Loop engineering is the practice of designing the whole system around one or more agents. Instead of writing every prompt by hand, we decide how work is discovered, how context is provided, which actions are allowed, how results are checked, what the system remembers, and when a person needs to step in.
The loop is the feedback mechanism inside that system. It observes the current state, decides what to do, acts, checks what changed, and remembers enough to make the next cycle useful.
This makes loop engineering broader than running the same prompt on a timer or asking an agent to continue until it reaches a goal. Those are useful execution patterns, but they are only part of the design.
The bigger change is delegation. Until now, we could give an agent a task, but we still had to keep that task moving. We checked the result, supplied missing context, chose the next step, and decided when the work was done.
With a well-designed loop, we can delegate the ongoing work itself. We give the system an outcome and rely on it to manage the intermediate steps, use the right skills, check its progress, and return when it succeeds or needs help.
Within clear boundaries, we can fully delegate the ongoing work required to reach or maintain an outcome. The loop keeps observing, deciding, acting, verifying, and updating its state across many cycles. It escalates only when it cannot continue within those boundaries.
The shift is from delegating one step to delegating the ongoing work.
Goals and schedules are execution patterns
Once we have the system, we still need to decide what starts a cycle and what keeps it running. There are several common patterns.
A goal-driven loop keeps working until a condition becomes true. For example: keep investigating and fixing a pull request until its tests pass and there are no unresolved review comments.
A scheduled loop wakes up at a defined interval, checks what changed, and decides whether anything needs attention. For example: inspect active pull requests every ten minutes and act only when CI fails or new feedback arrives.
An event-driven loop starts when something happens. A failed CI job, a new review comment, or a changed ticket can trigger the next cycle immediately.
These patterns can work together. A scheduled loop might discover a failing pull request, then start a goal-driven loop to repair it. A new review comment might wake that loop again later.
The execution pattern is not the main point. The important part is the decision made on every cycle:
- What is the goal?
- What is true right now? (What is the current state?)
- What is the next useful action?
- How will we check the result?
- Should the loop continue, stop, or ask for help?

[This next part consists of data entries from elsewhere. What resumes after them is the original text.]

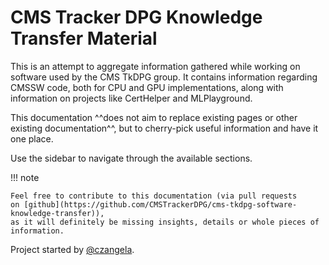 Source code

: # CMS Tracker DPG Knowledge Transfer Material

This is an attempt to aggregate information gathered while working on software used by the CMS TkDPG group. It contains information regarding CMSSW code, both for CPU and GPU implementations, along with information on projects like CertHelper and MLPlayground.

This documentation ^^does not aim to replace existing pages or other existing documentation^^, but to 
cherry-pick useful information and have it one place.

Use the sidebar to navigate through the available sections.

!!! note
	
	Feel free to contribute to this documentation (via pull requests 
	on [github](https://github.com/CMSTrackerDPG/cms-tkdpg-software-knowledge-transfer)), 
	as it will definitely be missing insights, details or whole pieces of information. 


Project started by [@czangela](https://github.com/czangela).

This framing is close to Michael Van Horn’s description: we write the intent and stopping behaviour, then the loop prompts the agent on each tick.
What this looks like in practice
Consider the pull-request example. A useful loop needs more than a prompt saying “fix the PR.” It needs a designed system around the task:
- Trigger: a schedule, a CI failure, or a new review comment.
- Goal: the pull request is green and ready for human review.
- State and memory: CI results, review comments, previous attempts, and open blockers.
- Skills and tools: repository knowledge, build commands, code editing, and pull-request access.
- Decision rules: what to inspect, when to edit, when to retry, and when to escalate.
- Verification: tests, linting, type checks, review status, and an independent review when needed.
- Limits: success, a fixed attempt count, a budget limit, or a blocker that requires a person.
Each cycle starts by reading the latest state. If CI is failing, the loop investigates the failure. If a reviewer has left a comment, it handles that instead. If everything is green, it stops.
The same structure can be used for dependency maintenance, issue triage, release preparation, test improvement, or documentation upkeep. The actions change, but the control loop is largely the same.
Repeated work should become a skill
Loops become useful when they stop rediscovering the same process.
If an agent must learn our build commands, repository conventions, and verification steps on every run, the loop will be slow and inconsistent. That knowledge should live in a reusable skill that the loop can call when needed.
I like Samuel McDonald’s rule of thumb: if you do something more than once, automate it as a skill; if you do something difficult, capture it afterward so it is cheaper next time.
This is how the system compounds. A difficult incident becomes a debugging skill. A repeated release process becomes a release skill. A long checklist becomes an executable routine instead of another document we hope somebody remembers to read.
Verification matters as much as action
An agent that writes code, checks its own work, and declares success is not a reliable loop.
Something in the system needs permission to say no. Sometimes that is deterministic: a test fails, the type checker reports an error, or a budget has been exhausted. Sometimes it is another agent reviewing the work against the original goal. For higher-risk changes, it is still a person.
Subagents are useful when they create a real separation of responsibilities. One can explore the problem, another can implement, and a third can verify the result. But adding agents also adds cost and coordination. A second agent is valuable when an independent opinion matters, not simply because more agents sound more autonomous.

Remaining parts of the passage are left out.